East Lansing Employees didn’t feel like they were getting their money’s worth from their former Union representation, so after hearing a rave review about Michigan Association of Public Employees (MAPE), they decided to switch representation.

“I didn’t know about MAPE until I was sitting down with Maureen Underhill from Novi (City Workers) who was in a trades association with me,” said Nathan Izydorek, East Lansing Employees Local Union President. “I was talking about changing unions and was asking if we can change. She said, ‘We have been with (MAPE) a while now and I absolutely love everything about them.’ That was pretty much what led us to choose MAPE.” 

East Lansing Employees liked the monthly flat fee MAPE offered compared to Union dues based on a percentage of each Employee’s wages through their former representation, United Auto Workers (UAW). They had been with the UAW since 1999.

“It was about half of what some of us were paying toward the UAW,” Izydorek said. “A lot of the members felt as though the dues were greater than what we were receiving, and there was a lot of feeling that the UAW wasn’t catering to us the way we wanted or needed them to. At the end of the day, we did not consider TPOAM (Technical, Professional, and Officeworkers Association) because of our experience with both (MAPE Legal Counsel) Bryan (Davis, Jr.) and (former MAPE Labor Relations Specialist) Gary McSweeney and the dues structure.”

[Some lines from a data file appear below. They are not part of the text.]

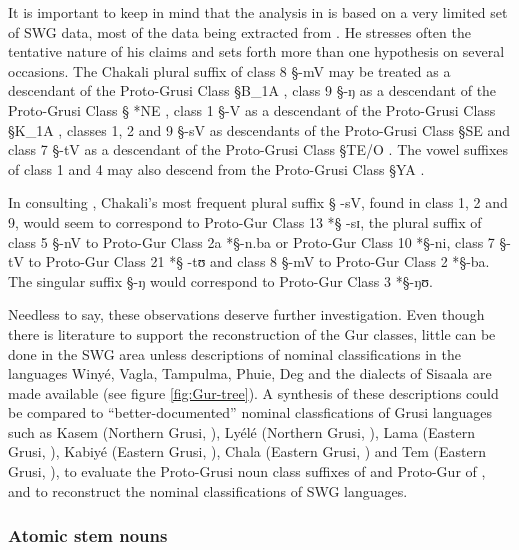 It is important to keep in mind that the analysis in \cite{Mane69a, Mane69b} is
based on a very
limited set of SWG data,  most of the data being extracted from
\cite{Bend65}. He
stresses often the tentative nature of his claims and  sets forth more than one
 hypothesis on several occasions. The Chakali plural suffix of class 8 {\S -mV}
may be treated as a descendant of the Proto-Grusi Class {\S *B_{1}A}
\citep[32]{Mane69b}, class 9 {\S -ŋ} as a descendant of the Proto-Grusi Class
{\S
*NE}   \citep[37,41]{Mane69b}, class 1 {\S -V} as a descendant of the
Proto-Grusi
Class {\S *K_{1}A}  \citep[39]{Mane69b}, classes 1, 2 and 9 {\S -sV} as 
descendants
of the Proto-Grusi Class  {\S *SE}  \citep[39]{Mane69b} and class 7 {\S -tV} as
a descendant of the Proto-Grusi Class {\S *TE/O}  \citep[43]{Mane69b}. The vowel
suffixes of class 1 and 4 may also descend from the Proto-Grusi Class {\S *YA}
\citep[34]{Mane69b}. 

In consulting \citet[7-22]{Mieh06}, Chakali's  most frequent plural suffix  {\S
-sV}, found in class 1, 2 and 9, would seem to correspond to Proto-Gur Class 13
*{\S
-sɪ}, the plural suffix of class 5 {\S -nV} to  Proto-Gur Class 2a *{\S -n.ba}
or Proto-Gur Class 10 *{\S -ni}, class 7 {\S -tV} to Proto-Gur Class 21 *{\S
-tʊ} and class 8  {\S -mV}  to Proto-Gur Class 2 *{\S -ba}. The singular suffix
{\S -ŋ} would correspond to Proto-Gur Class 3 *{\S -ŋʊ}.


Needless to say, these observations  deserve further investigation. Even though
there is  literature to support the reconstruction of the Gur classes, little
can be done in the SWG
area unless descriptions of  nominal classifications in the languages  Winyé,
Vagla, Tampulma, Phuie,  Deg  and the dialects of Sisaala  are made available
(see  
figure \ref{fig:Gur-tree}).
A synthesis of these
descriptions could be
compared to  ``better-documented'' nominal classfications of Grusi languages 
such as Kasem (Northern Grusi, \cite{Awed79, Bonv88, Awed03}),  Lyélé (Northern
Grusi, \cite{Delp79}),  Lama  (Eastern Grusi, \cite{Arit87, Ours89}), Kabiyé
(Eastern Grusi, \cite{Tcha07}),  Chala   (Eastern Grusi, \cite{Klei00}) and Tem
(Eastern Grusi, \cite{Tcha72, Tcha07}), to evaluate the Proto-Grusi noun class
suffixes of \cite{Mane69b} and Proto-Gur of \cite{Mieh06}, and to reconstruct
the nominal classifications of SWG  languages.


\subsubsection{Atomic stem nouns}
\label{sec:GRM-sim-bas-noun}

The group voted 21-7 to join MAPE, however, the UAW fought the move in court, seeking a hearing with an Administrative Law Judge. “MAPE won the vote in May (2022), but there was a break when the UAW was contesting the Union change in court,” Izydorek said. “That’s why our negotiations were delayed.”

MAPE was certified as the exclusive representative of the approximately 49-member group. They ratified their first MAPE-represented contract Dec. 6, 2022 with 6 percent in raises over two years and a $500 Hazard Payment to each Employee upon ratification. Two additional payscale steps were added for Administrative Secretaries/Associates, allowing them to boost their wages up to 8 percent higher by cross-training for other City positions. Senior Meter Technicians also had two additional payscale steps added, allowing them the opportunity to increase their pay up to 9.8 percent, if they obtain certain licensures.

Certification Pay was enhanced by an incentive for new hires. New hires, in specific classifications with certain certifications, are now eligible to receive a $1,000 signing bonus. Existing Employees who obtain licensures and certifications will also receive annual Certification Pay ranging from $125 to $1,000 per certification or license. 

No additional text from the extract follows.